31.

6K 192 2
                                    

- I jak się czujesz po rozprawie ? Już nerwy minęły?

- Tak. Już dobrze - jedziemy teraz do moich rodziców ale niestety stoimi w korku. - Zadzwonię do mamy jak tam z Mikołajem

- Dobrze.

- Halo

- Cześć mamo jak tam Mikołaj ?

- A bardzo dobrze. Właśnie zjadł obiadek, KATE wróciła ze szkoły i bawią się teraz razem. A u was już po?

- Tak. Właśnie jedziemy ale jest duży korek

- A jak tam na rozprawie ?

- No za tydzień jest druga ale sąd przychyla się do mojego wniosku więc powinno być dobrze.

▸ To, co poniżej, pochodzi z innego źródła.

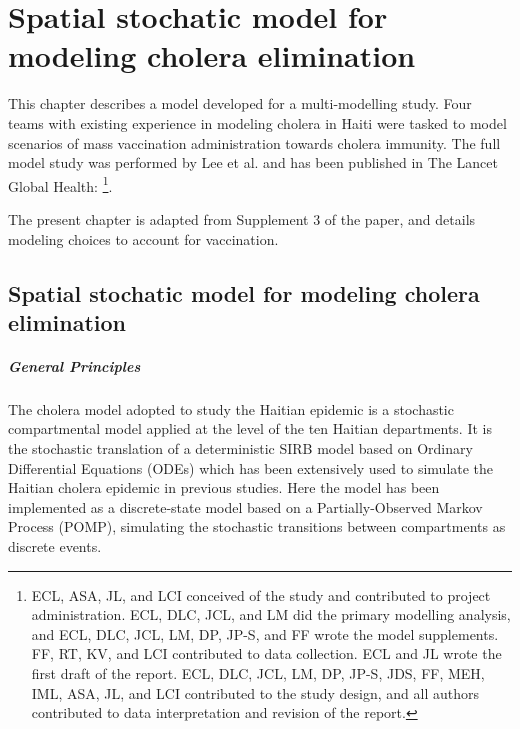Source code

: \chapter{Spatial stochatic model for modeling cholera elimination}
\label{ch:cholera-haiti-ocv}

This chapter describes a model developed for a multi-modelling study. Four teams with existing experience in modeling cholera in Haiti were tasked to model scenarios of mass vaccination administration towards cholera immunity. The full model study was performed by Lee et al. and has been published in The Lancet Global Health:
\footnote{ECL, ASA, JL, and LCI conceived of the study and contributed to project administration. ECL, DLC, JCL, and LM did the primary modelling analysis, and ECL, DLC, JCL, LM, DP, JP-S, and FF wrote the model supplements. FF, RT, KV, and LCI contributed to data collection. ECL and JL wrote the first draft of the report. ECL, DLC, JCL, LM, DP, JP-S, JDS, FF, MEH, IML, ASA, JL, and LCI contributed to the study design, and all authors contributed to data interpretation and revision of the report.}. 

The present chapter is adapted from Supplement 3 of the paper, and details modeling choices to account for vaccination.

\section{Spatial stochatic model for modeling cholera elimination}
\paragraph{General Principles} The cholera model adopted to study the Haitian epidemic is a stochastic compartmental model applied at the level of the ten Haitian departments. 
It is the stochastic translation of a deterministic SIRB model based on Ordinary Differential Equations (ODEs) which has been extensively used to simulate the Haitian cholera epidemic in previous studies\cite{Rinaldo:Reassessment20102011:2012, Bertuzzo:PredictionSpatialEvolution:2011,Bertuzzo:ProbabilityExtinctionHaiti:2016,Pasetto:RealtimeForecastingCholera:2018, Lemaitre:RainfallDriverEpidemic:2019}. 
Here the model has been implemented as a discrete-state model based on a Partially-Observed Markov Process (POMP), simulating the stochastic transitions between compartments as discrete events\cite{King:InapparentInfectionsCholera:2008}.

- To wspaniale. Już tam do was idę. Córeczko ja kończę Mikołaj zrobił kupkę pogadamy jak przyjedziesz. Narazie

- No pa. - włożyłam telefon spowrotem do torebki.

- No nareszcie coś się ruszyło.

- No nareszcie.

- A wiesz ja muszę Ci coś waznego powiedzieć. W tą sobotę wiesz jest gala najlepszych sportowców roku i będą nagrody i takie tam.

- I co jesteś zaproszony ?

- Tak. I chce abyś poszła ze  mną. Ja już z twoimi rodzicami załatwię aby zostali z małym.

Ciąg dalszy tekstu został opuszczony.